What you will do: Work out how many lines below contain the word "interpolation", then give that number alone.

Input data:

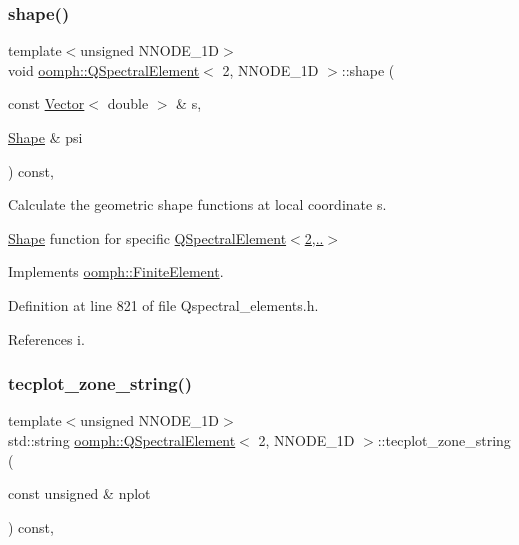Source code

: \subsubsection{\texorpdfstring{shape()}{shape()}}
{\footnotesize\ttfamily template$<$unsigned N\+N\+O\+D\+E\+\_\+1D$>$ \\
void \hyperlink{classoomph_1_1QSpectralElement}{oomph\+::\+Q\+Spectral\+Element}$<$ 2, N\+N\+O\+D\+E\+\_\+1D $>$\+::shape (\begin{DoxyParamCaption}\item[{const \hyperlink{classoomph_1_1Vector}{Vector}$<$ double $>$ \&}]{s,  }\item[{\hyperlink{classoomph_1_1Shape}{Shape} \&}]{psi }\end{DoxyParamCaption}) const\hspace{0.3cm}{\ttfamily [inline]}, {\ttfamily [virtual]}}



Calculate the geometric shape functions at local coordinate s. 

\hyperlink{classoomph_1_1Shape}{Shape} function for specific \hyperlink{classoomph_1_1QSpectralElement_3_012_00_01NNODE__1D_01_4_a950e01a426602b45c67c19fdf0693583}{Q\+Spectral\+Element$<$2,..$>$} 

Implements \hyperlink{classoomph_1_1FiniteElement_a58a25b6859ddd43b7bfe64a19fee5023}{oomph\+::\+Finite\+Element}.



Definition at line 821 of file Qspectral\+\_\+elements.\+h.



References i.

\mbox{\label{classoomph_1_1QSpectralElement_3_012_00_01NNODE__1D_01_4_a3abd839fcc323136429275aedd414765}} 
\subsubsection{\texorpdfstring{tecplot\+\_\+zone\+\_\+string()}{tecplot\_zone\_string()}}
{\footnotesize\ttfamily template$<$unsigned N\+N\+O\+D\+E\+\_\+1D$>$ \\
std\+::string \hyperlink{classoomph_1_1QSpectralElement}{oomph\+::\+Q\+Spectral\+Element}$<$ 2, N\+N\+O\+D\+E\+\_\+1D $>$\+::tecplot\+\_\+zone\+\_\+string (\begin{DoxyParamCaption}\item[{const unsigned \&}]{nplot }\end{DoxyParamCaption}) const\hspace{0.3cm}{\ttfamily [inline]}, {\ttfamily [virtual]}}



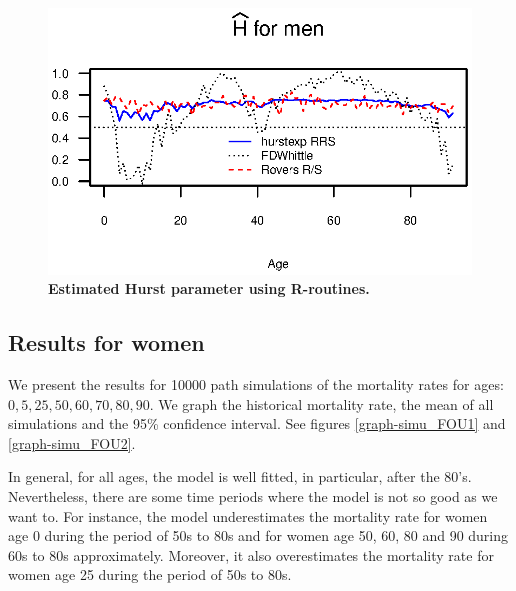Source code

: \documentclass[smallextended]{svjour3}
\begin{document}
\begin{figure}[H]
    \includegraphics{Hurst-Men.eps}
    \caption{\bf Estimated Hurst parameter using R-routines.}
    \label{graph-Hurst_Est_Me}
\end{figure}\vspace*{0.1cm}

\subsection{Results for women}\label{re-wom}

We present the results for 10000 path simulations of the mortality 
rates for ages: $0,5,25,50,60,70,80,90$.
We graph the historical mortality rate, the mean of all simulations and the
95\% confidence interval. See figures \ref{graph-simu_FOU1} and
\ref{graph-simu_FOU2}.

In general, for all ages, the model is well fitted, in particular, after the
80's. Nevertheless, there are some time periods where the model is not
so good as we want to. For instance, the model underestimates the mortality
rate for women age 0 during the period of 50s to 80s and for women age 50, 60,
80 and 90 during
60s to 80s approximately. Moreover, it also overestimates the mortality rate for
women age 25 during the period of 50s to 80s.
\end{document}
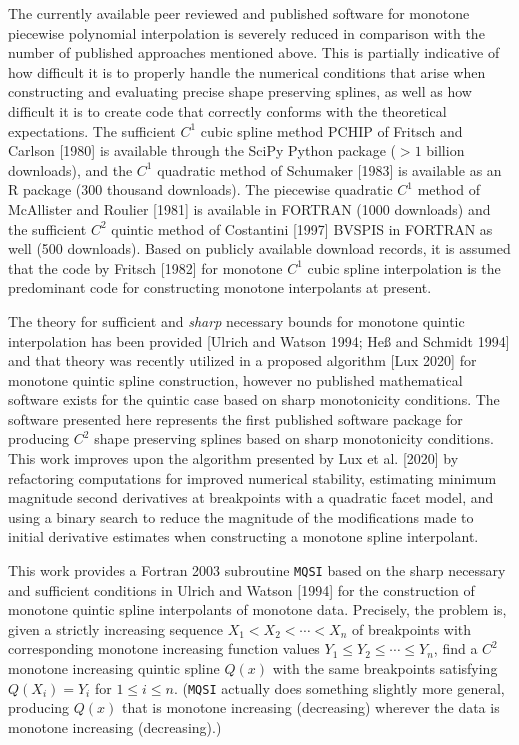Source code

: The currently available peer reviewed and published software for
monotone piecewise polynomial interpolation is severely reduced in
comparison with the number of published approaches mentioned
above. This is partially indicative of how difficult it is to properly
handle the numerical conditions that arise when constructing and
evaluating precise shape preserving splines, as well as how difficult
it is to create code that correctly conforms with the theoretical
expectations. The sufficient $C^1$ cubic spline method PCHIP of
Fritsch and Carlson [1980] is available through the SciPy Python
package ($>1$ billion downloads), and the $C^1$ quadratic method of
Schumaker [1983] is available as an R package (300 thousand
downloads). The piecewise quadratic $C^1$ method of McAllister and
Roulier [1981] is available in FORTRAN (1000 downloads) and the
sufficient $C^2$ quintic method of Costantini [1997] BVSPIS in FORTRAN
as well (500 downloads). Based on publicly available download records,
it is assumed that the code by Fritsch [1982] for monotone $C^1$ cubic
spline interpolation is the predominant code for constructing monotone
interpolants at present.

The theory for sufficient and {\it sharp} necessary bounds for
monotone quintic interpolation has been provided [Ulrich and Watson
  1994; He{\ss} and Schmidt 1994] and that theory was recently
utilized in a proposed algorithm [Lux 2020] for monotone quintic
spline construction, however no published mathematical software exists
for the quintic case based on sharp monotonicity conditions. The
software presented here represents the first published software
package for producing $C^2$ shape preserving splines based on sharp
monotonicity conditions. This work improves upon the algorithm
presented by Lux et al. [2020] by refactoring computations for
improved numerical stability, estimating minimum magnitude second
derivatives at breakpoints with a quadratic facet model, and using a
binary search to reduce the magnitude of the modifications made to
initial derivative estimates when constructing a monotone spline
interpolant.


This work provides a Fortran 2003 subroutine {\tt MQSI} based on the
sharp necessary and sufficient conditions in Ulrich and Watson [1994]
for the construction of monotone quintic spline interpolants of
monotone data. Precisely, the problem is, given a strictly increasing
sequence $X_1<X_2< \cdots <X_n$ of breakpoints with corresponding
monotone increasing function values $Y_1\le Y_2\le \cdots \le Y_n$,
find a $C^2$ monotone increasing quintic spline $Q(x)$ with the same
breakpoints satisfying $Q(X_i)=Y_i$ for $1\le i\le n$. ({\tt MQSI}
actually does something slightly more general, producing $Q(x)$ that
is monotone increasing (decreasing) wherever the data is monotone
increasing (decreasing).)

Expected answer: 3